▶ WHAT TO WORK ON:
From the first line of the material below through the line containing "Ice storms generally", print every line exactly as it stands, but no pictures.

▶ EXERCISE INPUT:
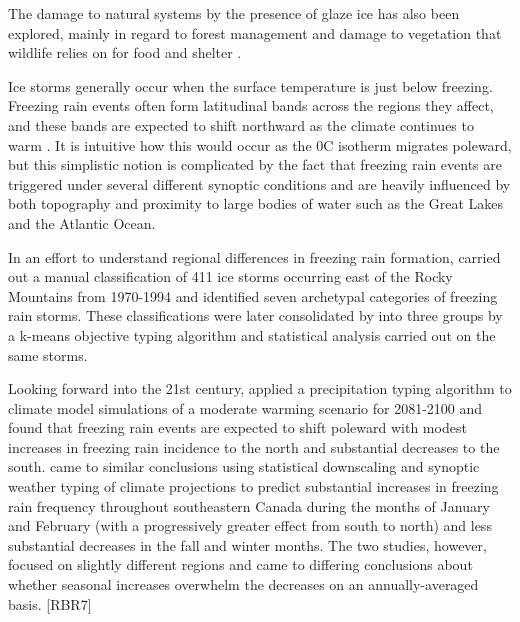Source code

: \documentclass[twocol]{ametsoc}
\begin{document}
The damage to natural systems by the presence of glaze ice has also been explored, mainly in regard to forest management and damage to vegetation that wildlife relies on for food and shelter \citep{pellikka2000modelling}.


Ice storms generally occur when the surface temperature is just below freezing. Freezing rain events often form latitudinal bands across the regions they affect, and these bands are expected to shift northward as the climate continues to warm \citep{cheng2011possible,lambert2011simulated}. It is intuitive how this would occur as the 0\degree C isotherm migrates poleward, but this simplistic notion is complicated by the fact that freezing rain events are triggered under several different synoptic conditions and are heavily influenced by both topography and proximity to large bodies of water such as the Great Lakes and the Atlantic Ocean. 

In an effort to understand regional differences in freezing rain formation, \citet{rauber2001synoptic} carried out a manual classification of 411 ice storms occurring east of the Rocky Mountains from 1970-1994 and identified seven archetypal categories of freezing rain storms. These classifications were later consolidated by \citet{erfani2012automated} into three groups by a k-means objective typing algorithm and statistical analysis carried out on the same storms. 

Looking forward into the 21st century, \citet{lambert2011simulated} applied a precipitation typing algorithm to climate model simulations of a moderate warming scenario for 2081-2100 and found that freezing rain events are expected to shift poleward with modest increases in freezing rain incidence to the north and substantial decreases to the south. \citet{cheng2011possible} came to similar conclusions using statistical downscaling and synoptic weather typing of climate projections to predict substantial increases in freezing rain frequency throughout southeastern Canada during the months of January and February (with a progressively greater effect from south to north) and less substantial decreases in the fall and winter months. The two studies, however, focused on slightly different regions and came to differing conclusions about whether seasonal increases overwhelm the decreases on an annually-averaged basis. [RBR7]
\end{document}
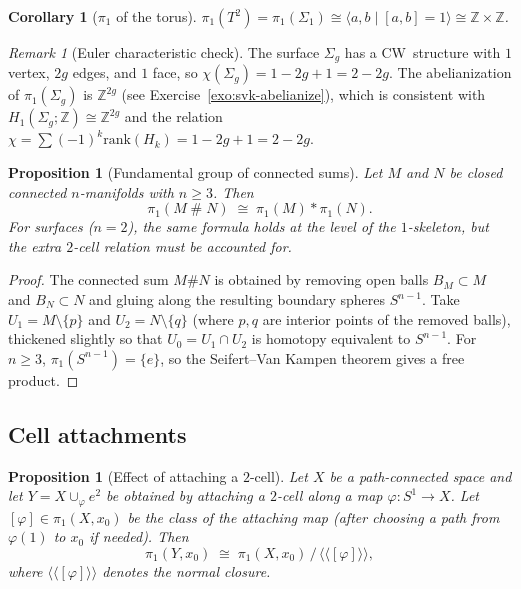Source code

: \documentclass[12pt,a4paper,openany]{book}
\theoremstyle{definition}
\theoremstyle{plain}
\newtheorem{proposition}[definition]{Proposition}
\newtheorem{corollary}[definition]{Corollary}
\theoremstyle{remark}
\newtheorem{remark}[definition]{Remark}
\newcommand{\Z}{\mathbb{Z}}
\begin{document}
\begin{corollary}[$\pi_1$ of the torus]\label{cor:pi1-torus}
  $\pi_1(T^2) = \pi_1(\Sigma_1) \cong \langle a, b \mid [a,b] = 1 \rangle
  \cong \Z \times \Z$.
\end{corollary}

\begin{remark}[Euler characteristic check]\label{rem:euler-char-surfaces}
  The surface $\Sigma_g$ has a CW~structure with $1$ vertex, $2g$ edges, and
  $1$ face, so $\chi(\Sigma_g) = 1 - 2g + 1 = 2 - 2g$.  The abelianization
  of $\pi_1(\Sigma_g)$ is $\Z^{2g}$ (see Exercise~\ref{exo:svk-abelianize}),
  which is consistent with $H_1(\Sigma_g; \Z) \cong \Z^{2g}$ and the
  relation $\chi = \sum (-1)^k \mathrm{rank}(H_k) = 1 - 2g + 1 = 2 - 2g$.
\end{remark}

\begin{proposition}[Fundamental group of connected sums]\label{prop:pi1-connected-sum}
  Let $M$ and $N$ be closed connected $n$-manifolds with $n \geq 3$.  Then
  \[
    \pi_1(M \mathbin{\#} N) \;\cong\; \pi_1(M) * \pi_1(N).
  \]
  For surfaces ($n = 2$), the same formula holds at the level of the
  $1$-skeleton, but the extra $2$-cell relation must be accounted for.
\end{proposition}

\begin{proof}
  The connected sum $M \# N$ is obtained by removing open balls $B_M
  \subset M$ and $B_N \subset N$ and gluing along the resulting boundary
  spheres $S^{n-1}$.  Take $U_1 = M \setminus \{p\}$ and
  $U_2 = N \setminus \{q\}$ (where $p, q$ are interior points of the removed
  balls), thickened slightly so that $U_0 = U_1 \cap U_2$ is homotopy
  equivalent to $S^{n-1}$.  For $n \geq 3$, $\pi_1(S^{n-1}) = \{e\}$,
  so the Seifert--Van Kampen theorem gives a free product.
\end{proof}

\subsection{Cell attachments}\label{subsec:cell-attachment}

\begin{proposition}[Effect of attaching a $2$-cell]\label{prop:cell-attachment}
  Let $X$ be a path-connected space and let $Y = X \cup_\varphi e^2$ be
  obtained by attaching a $2$-cell along a map $\varphi\colon S^1 \to X$.
  Let $[\varphi] \in \pi_1(X, x_0)$ be the class of the attaching map
  (after choosing a path from $\varphi(1)$ to $x_0$ if needed).  Then
  \[
    \pi_1(Y, x_0) \;\cong\; \pi_1(X, x_0) \,\big/\, \langle\!\langle [\varphi] \rangle\!\rangle,
  \]
  where $\langle\!\langle [\varphi] \rangle\!\rangle$ denotes the normal
  closure.
\end{proposition}
\end{document}
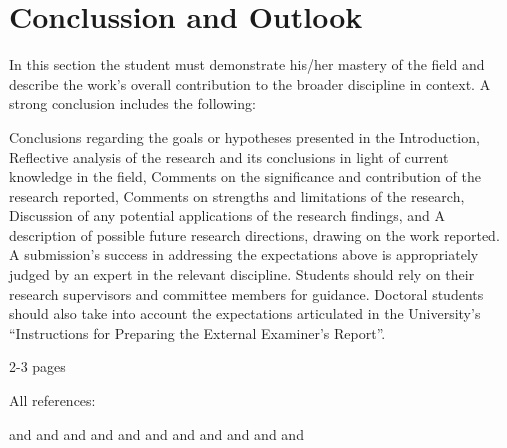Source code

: \chapter{Conclussion and Outlook}
\label{conclussion}

In this section the student must demonstrate his/her mastery of the field and describe the work's overall contribution to the broader discipline in context. A strong conclusion includes the following:

Conclusions regarding the goals or hypotheses presented in the Introduction,
Reflective analysis of the research and its conclusions in light of current knowledge in the field,
Comments on the significance and contribution of the research reported,
Comments on strengths and limitations of the research,
Discussion of any potential applications of the research findings, and
A description of possible future research directions, drawing on the work reported.
A submission's success in addressing the expectations above is appropriately judged by an expert in the relevant discipline. Students should rely on their research supervisors and committee members for guidance. Doctoral students should also take into account the expectations articulated in the University's “Instructions for Preparing the External Examiner's Report”.

2-3 pages

All references:

\citep{article:01:visual} and \citep{article:02:laser} and \citep{article:03:motorsignals} and \citep{article:04:onlinelearning} and \citep{thesis:05:proprioception} and \citep{article:06:haptic} and \citep{thesis:07:proprioception} and \citep{article:08:rhex} and \citep{article:09:roughterrain} and \citep{article:10:pruningalgs} and \citep{book:11:scorpion} and \citep{thesis:12:gaitcontrol}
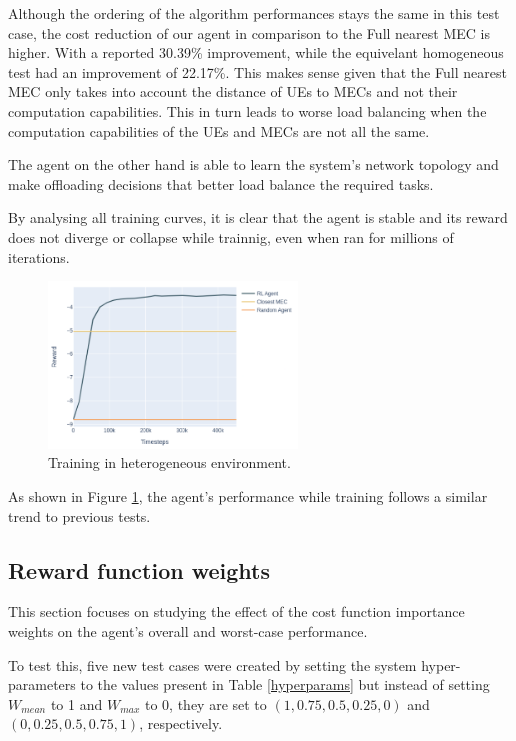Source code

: \documentclass[conference]{IEEEtran}
\begin{document}
Although the ordering of the algorithm performances stays the same in this test case, the cost reduction of our agent in comparison to the Full nearest MEC is higher. With a reported 30.39\% improvement, while the equivelant homogeneous test had an improvement of 22.17\%. This makes sense given that the Full nearest MEC only takes into account the distance of \acrshort{UE}s to \acrshort{MEC}s and not their computation capabilities. This in turn leads to worse load balancing when the computation capabilities of the \acrshort{UE}s and \acrshort{MEC}s are not all the same.

The agent on the other hand is able to learn the system's network topology and make offloading decisions that better load balance the required tasks. 

By analysing all training curves, it is clear that the agent is stable and its reward does not diverge or collapse while trainnig, even when ran for millions of iterations.

\begin{figure}[H]
  \centering
  \includegraphics[width=250px]{images/5_10_training_hetero.png}
  \caption{Training in heterogeneous environment.}  \label{hetero_training}
\end{figure}

As shown in Figure \ref{hetero_training}, the agent's performance while training follows a similar trend to previous tests.

\subsection{Reward function weights} \label{reward_section}

This section focuses on studying the effect of the cost function importance weights on the agent's overall and worst-case performance.

To test this, five new test cases were created by setting the system hyper-parameters to the values present in Table \ref{hyperparams} but instead of setting $W_{mean}$ to 1 and $W_{max}$ to 0, they are set to $(1, 0.75, 0.5, 0.25, 0)$ and $(0, 0.25, 0.5, 0.75, 1)$, respectively.
\end{document}
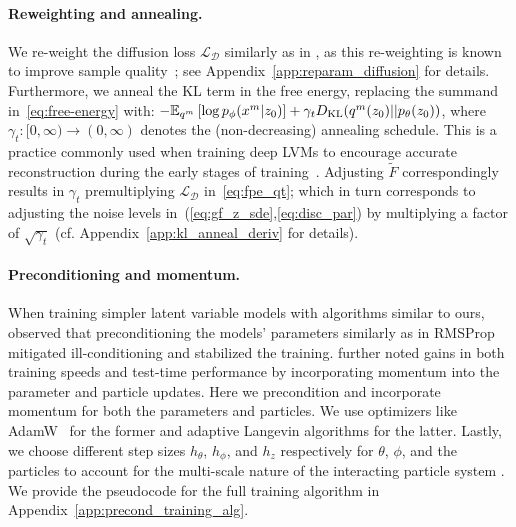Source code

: \documentclass[twoside]{article}
\begin{document}
\paragraph{Reweighting and annealing.} We re-weight the diffusion loss $\mathcal{L}_{\mathcal{D}}$ similarly as in \citet{hodenoisingdiffusionprobabilistic2020}, as this re-weighting is known to improve sample quality~\citep{songMaximumLikelihoodTraining2021,kingmaunderstandingdiffusionobjectives2023}; see Appendix~\ref{app:reparam_diffusion} for details. Furthermore, we anneal the KL term in the free energy, replacing the summand in~\eqref{eq:free-energy} with: $-\mathbb{E}_{q^m}\left[\log {p_{\phi}( x^m|z_0)}\right] + \gamma_t D_{\mathrm{KL}}(q^m(z_0)||p_\theta(z_0))$, where $\gamma_t:[0,\infty)\to(0,\infty)$ denotes the (non-decreasing) annealing schedule. This is a practice commonly used when training deep \glspl*{LVM} to encourage accurate reconstruction during the early stages of training~\citep{sonderby2016ladderVAE,fu2019cyclicalannealingschedulesimple,vahdatNVAEDeepHierarchical2020,vahdatscorebasedgenerativemodeling2021}. Adjusting $\tilde{F}$ correspondingly results in $\gamma_t$ premultiplying $\mathcal{L}_{\mathcal{D}}$ in~\eqref{eq:fpe_qt}; which in turn corresponds to adjusting the noise levels in~(\ref{eq:gf_z_sde},\ref{eq:disc_par}) by multiplying a factor of $\sqrt{\gamma_t}$ (cf. Appendix~\ref{app:kl_anneal_deriv} for details).

\paragraph{Preconditioning and momentum.} When training simpler latent variable models with algorithms similar to ours, \cite{kuntz23a,limMomentumParticleMaximum2024} observed that preconditioning the models' parameters similarly as in RMSProp~\citep{tieleman2012lecture} mitigated ill-conditioning and stabilized the training. \cite{limMomentumParticleMaximum2024} further noted gains in both training speeds and test-time performance by incorporating momentum into the parameter and particle updates. Here we precondition and incorporate momentum for both the parameters and particles. We use optimizers like AdamW~\citep{loshchilov2019decoupledweightdecayregularization} for the former and adaptive Langevin algorithms \citep{Li2016, kim2020stochasticgradientlangevindynamics} for the latter. 
Lastly, we choose different step sizes $h_\theta$, $h_\phi$, and $h_z$ respectively for $\theta$, $\phi$, and the particles to account for the multi-scale nature of the interacting particle system \citep{akyildiz2024multiscaleperspectivemaximummarginal, Pavliotis2008}. We provide the pseudocode for the full training algorithm in Appendix~\ref{app:precond_training_alg}.
\end{document}
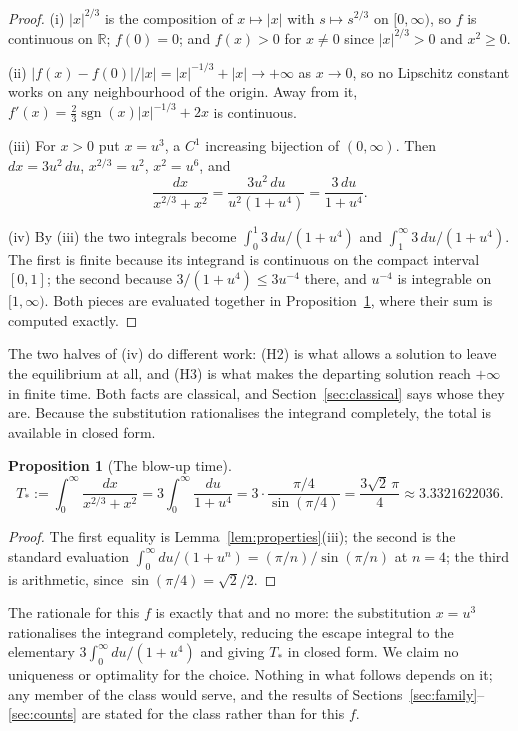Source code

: \documentclass[12pt]{article}
\theoremstyle{plain}
\newtheorem{proposition}[theorem]{Proposition}
\theoremstyle{definition}
\theoremstyle{remark}
\newcommand{\R}{\mathbb{R}}
\DeclareMathOperator{\sgn}{sgn}
\begin{document}
\begin{proof}
(i) $|x|^{2/3}$ is the composition of $x\mapsto|x|$ with $s\mapsto s^{2/3}$ on
$[0,\infty)$, so $f$ is continuous on $\R$; $f(0)=0$; and $f(x)>0$ for $x\ne0$
since $|x|^{2/3}>0$ and $x^{2}\ge 0$.

(ii) $|f(x)-f(0)|/|x| = |x|^{-1/3}+|x| \to +\infty$ as $x\to 0$, so no Lipschitz
constant works on any neighbourhood of the origin. Away from it,
$f'(x)=\tfrac{2}{3}\sgn(x)|x|^{-1/3}+2x$ is continuous.

(iii) For $x>0$ put $x=u^{3}$, a $C^{1}$ increasing bijection of $(0,\infty)$.
Then $dx=3u^{2}\,du$, $x^{2/3}=u^{2}$, $x^{2}=u^{6}$, and
\[
  \frac{dx}{x^{2/3}+x^{2}}
  =\frac{3u^{2}\,du}{u^{2}(1+u^{4})}
  =\frac{3\,du}{1+u^{4}}.
\]

(iv) By (iii) the two integrals become $\int_{0}^{1}3\,du/(1+u^{4})$ and
$\int_{1}^{\infty}3\,du/(1+u^{4})$. The first is finite because its integrand is
continuous on the compact interval $[0,1]$; the second because
$3/(1+u^{4})\le 3u^{-4}$ there, and $u^{-4}$ is integrable on $[1,\infty)$. Both
pieces are evaluated together in Proposition~\ref{prop:Tstar}, where their sum is
computed exactly.
\end{proof}

The two halves of (iv) do different work: (H2) is what allows a solution to
leave the equilibrium at all, and (H3) is what makes the departing solution
reach $+\infty$ in finite time. Both facts are classical, and
Section~\ref{sec:classical} says whose they are. Because the substitution
rationalises the integrand completely, the total is available in closed form.

\begin{proposition}[The blow-up time]\label{prop:Tstar}
\[
  T_{*}:=\int_{0}^{\infty}\frac{dx}{x^{2/3}+x^{2}}
       = 3\int_{0}^{\infty}\frac{du}{1+u^{4}}
       = 3\cdot\frac{\pi/4}{\sin(\pi/4)}
       = \frac{3\sqrt{2}\,\pi}{4}
       \approx 3.3321622036 .
\]
\end{proposition}

\begin{proof}
The first equality is Lemma~\ref{lem:properties}(iii); the second is the
standard evaluation $\int_{0}^{\infty}du/(1+u^{n})=(\pi/n)/\sin(\pi/n)$ at
$n=4$; the third is arithmetic, since $\sin(\pi/4)=\sqrt2/2$.
\end{proof}

The rationale for this $f$ is exactly that and no more: the substitution
$x=u^{3}$ rationalises the integrand completely, reducing the escape integral to
the elementary $3\int_{0}^{\infty}du/(1+u^{4})$ and giving $T_{*}$ in closed
form. We claim no uniqueness or optimality for the choice. Nothing in what
follows depends on it; any member of the class would serve, and the results of
Sections~\ref{sec:family}--\ref{sec:counts} are stated for the class rather
than for this $f$.
\end{document}
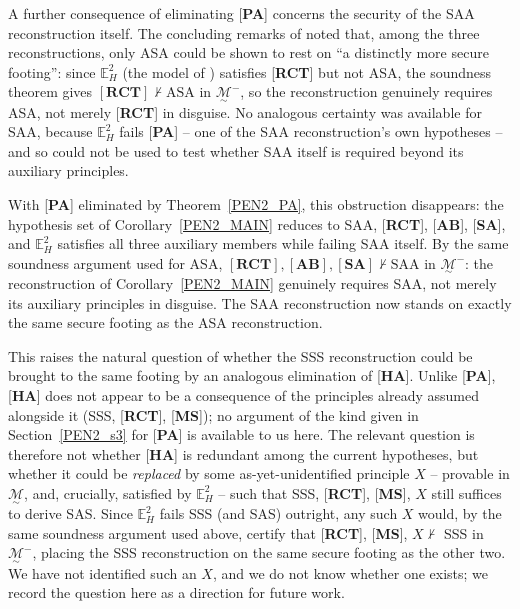 \documentclass[11pt,a4paper]{article}
\theoremstyle{definition}
\theoremstyle{remark}
\numberwithin{equation}{section}
\newcommand{\MG}{\underset{\sim}{\mathcal{M}}}
\begin{document}
A further consequence of eliminating [\textbf{PA}] concerns the security of the SAA
reconstruction itself. The concluding remarks of \cite{Volpe2026I} noted that, among the
three reconstructions, only ASA could be shown to rest on ``a distinctly more secure
footing'': since $\mathbb{E}_{H}^{2}$ (the model of \cite[Section~4]{Volpe2026I}) satisfies
[\textbf{RCT}] but not ASA, the soundness
theorem gives $[\textbf{RCT}]\not\vdash\textrm{ASA}$ in $\MG^{-}$, so the reconstruction
genuinely requires ASA, not merely [\textbf{RCT}] in disguise. No analogous certainty was
available for SAA, because $\mathbb{E}_{H}^{2}$ fails [\textbf{PA}] -- one of the SAA
reconstruction's own hypotheses -- and so could not be used to test whether SAA itself is
required beyond its auxiliary principles.

With [\textbf{PA}] eliminated by Theorem~\ref{PEN2_PA}, this obstruction disappears: the
hypothesis set of Corollary~\ref{PEN2_MAIN} reduces to SAA, [\textbf{RCT}], [\textbf{AB}],
[\textbf{SA}], and $\mathbb{E}_{H}^{2}$ satisfies all three auxiliary members while failing
SAA itself. By the same soundness argument used for ASA,
$[\textbf{RCT}],[\textbf{AB}],[\textbf{SA}]\not\vdash\textrm{SAA}$ in $\MG^{-}$: the
reconstruction of Corollary~\ref{PEN2_MAIN} genuinely requires SAA, not merely its auxiliary
principles in disguise. The SAA reconstruction now stands on exactly the same secure footing
as the ASA reconstruction.

This raises the natural question of whether the SSS reconstruction could be brought to the
same footing by an analogous elimination of [\textbf{HA}]. Unlike [\textbf{PA}],
[\textbf{HA}] does not appear to be a consequence of the principles already assumed alongside
it (SSS, [\textbf{RCT}], [\textbf{MS}]); no argument of the kind given in
Section~\ref{PEN2_s3} for [\textbf{PA}] is available to us here. The relevant question is
therefore not whether [\textbf{HA}] is redundant among the current hypotheses, but whether it
could be \emph{replaced} by some as-yet-unidentified principle $X$ -- provable in $\MG$, and, crucially,
satisfied by $\mathbb{E}_{H}^{2}$ -- such that SSS, [\textbf{RCT}], [\textbf{MS}], $X$ still
suffices to derive SAS. Since $\mathbb{E}_{H}^{2}$ fails SSS (and SAS) outright, any such $X$
would, by the same soundness argument used above, certify that
[\textbf{RCT}], [\textbf{MS}], $X\not\vdash$ SSS in $\MG^{-}$, placing the SSS reconstruction
on the same secure footing as the other two. We have not identified such an $X$, and we do
not know whether one exists; we record the question here as a direction for future work.
\end{document}
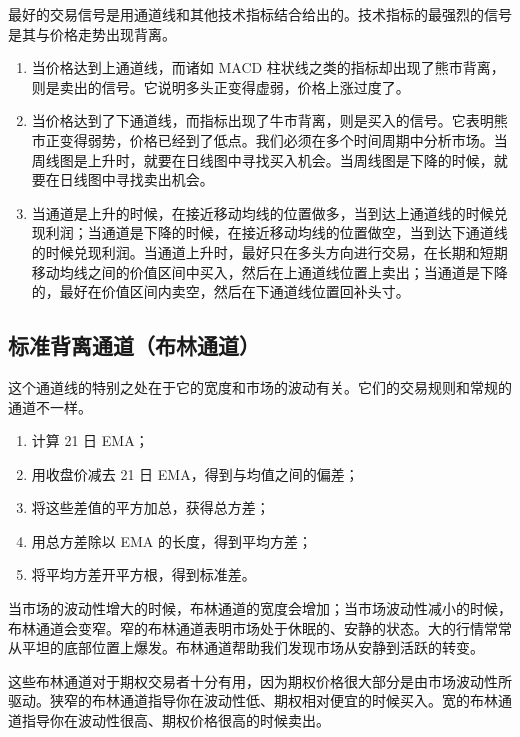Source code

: 最好的交易信号是用通道线和其他技术指标结合给出的。技术指标的最强烈的信号是其与价格走势出现背离。
\begin{enumerate}
    \item 当价格达到上通道线，而诸如 MACD 柱状线之类的指标却出现了熊市背离，则是卖出的信号。它说明多头正变得虚弱，价格上涨过度了。
    \item 当价格达到了下通道线，而指标出现了牛市背离，则是买入的信号。它表明熊市正变得弱势，价格已经到了低点。我们必须在多个时间周期中分析市场。当周线图是上升时，就要在日线图中寻找买入机会。当周线图是下降的时候，就要在日线图中寻找卖出机会。
    \item 当通道是上升的时候，在接近移动均线的位置做多，当到达上通道线的时候兑现利润；当通道是下降的时候，在接近移动均线的位置做空，当到达下通道线的时候兑现利润。当通道上升时，最好只在多头方向进行交易，在长期和短期移动均线之间的价值区间中买入，然后在上通道线位置上卖出；当通道是下降的，最好在价值区间内卖空，然后在下通道线位置回补头寸。
\end{enumerate}


\subsection*{标准背离通道（布林通道）}
这个通道线的特别之处在于它的宽度和市场的波动有关。它们的交易规则和常规的通道不一样。
\begin{enumerate}
    \item 计算 21 日 EMA；
    \item 用收盘价减去 21 日 EMA，得到与均值之间的偏差；
    \item 将这些差值的平方加总，获得总方差；
    \item 用总方差除以 EMA 的长度，得到平均方差；
    \item 将平均方差开平方根，得到标准差。
\end{enumerate}

当市场的波动性增大的时候，布林通道的宽度会增加；当市场波动性减小的时候，布林通道会变窄。窄的布林通道表明市场处于休眠的、安静的状态。大的行情常常从平坦的底部位置上爆发。布林通道帮助我们发现市场从安静到活跃的转变。

这些布林通道对于期权交易者十分有用，因为期权价格很大部分是由市场波动性所驱动。狭窄的布林通道指导你在波动性低、期权相对便宜的时候买入。宽的布林通道指导你在波动性很高、期权价格很高的时候卖出。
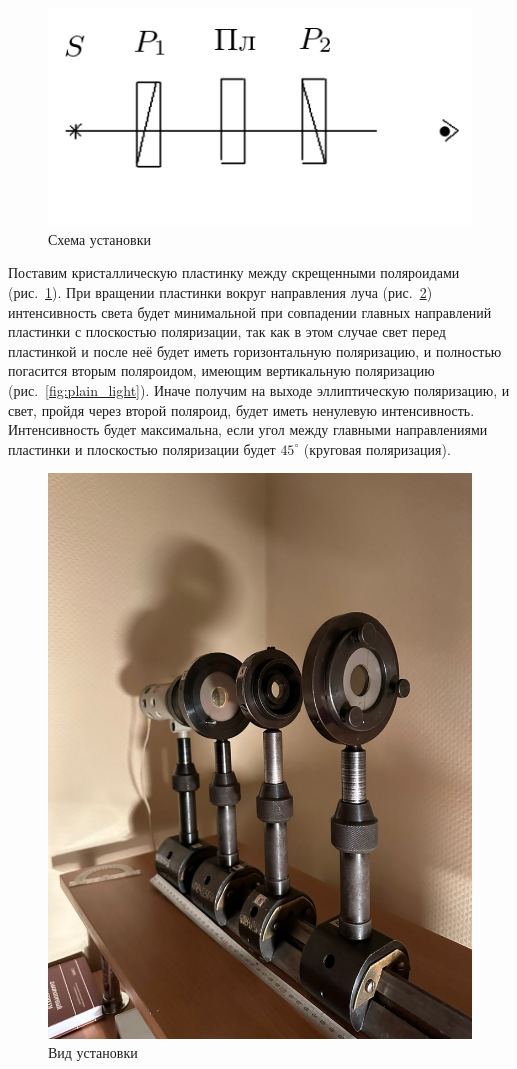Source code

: \documentclass[a4paper, 12pt]{article}
\begin{document}
\begin{figure}[h!]
\begin{center}
   \includegraphics[width=0.5\linewidth]{plain_scheme.png}
\end{center}
\caption{Схема установки}
\label{fig:plain_scheme}
\end{figure}

Поставим кристаллическую пластинку между скрещенными поляроидами (рис.~\ref{fig:plain_scheme}). При вращении пластинки вокруг направления луча (рис.~\ref{fig:plain_ust}) интенсивность света будет минимальной при совпадении главных направлений пластинки с плоскостью поляризации, так как в этом случае свет перед пластинкой и после неё будет иметь горизонтальную поляризацию, и полностью погасится вторым поляроидом, имеющим вертикальную поляризацию (рис.~\ref{fig:plain_light}). Иначе получим на выходе эллиптическую поляризацию, и свет, пройдя через второй поляроид, будет иметь ненулевую интенсивность. Интенсивность будет максимальна, если угол между главными направлениями пластинки и плоскостью поляризации будет $45^{\circ}$ (круговая поляризация).

\begin{figure}[h!]
\begin{center}
   \includegraphics[width=0.4\linewidth]{plain_ust.jpg}
\end{center}
\caption{Вид установки}
\label{fig:plain_ust}
\end{figure}
\end{document}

▶ YOUR SOLUTION:
Source code

: \documentclass[twocol]{ametsoc}
\begin{document}
The damage to natural systems by the presence of glaze ice has also been explored, mainly in regard to forest management and damage to vegetation that wildlife relies on for food and shelter \citep{pellikka2000modelling}.


Ice storms generally occur when the surface temperature is just below freezing. Freezing rain events often form latitudinal bands across the regions they affect, and these bands are expected to shift northward as the climate continues to warm \citep{cheng2011possible,lambert2011simulated}. It is intuitive how this would occur as the 0\degree C isotherm migrates poleward, but this simplistic notion is complicated by the fact that freezing rain events are triggered under several different synoptic conditions and are heavily influenced by both topography and proximity to large bodies of water such as the Great Lakes and the Atlantic Ocean. 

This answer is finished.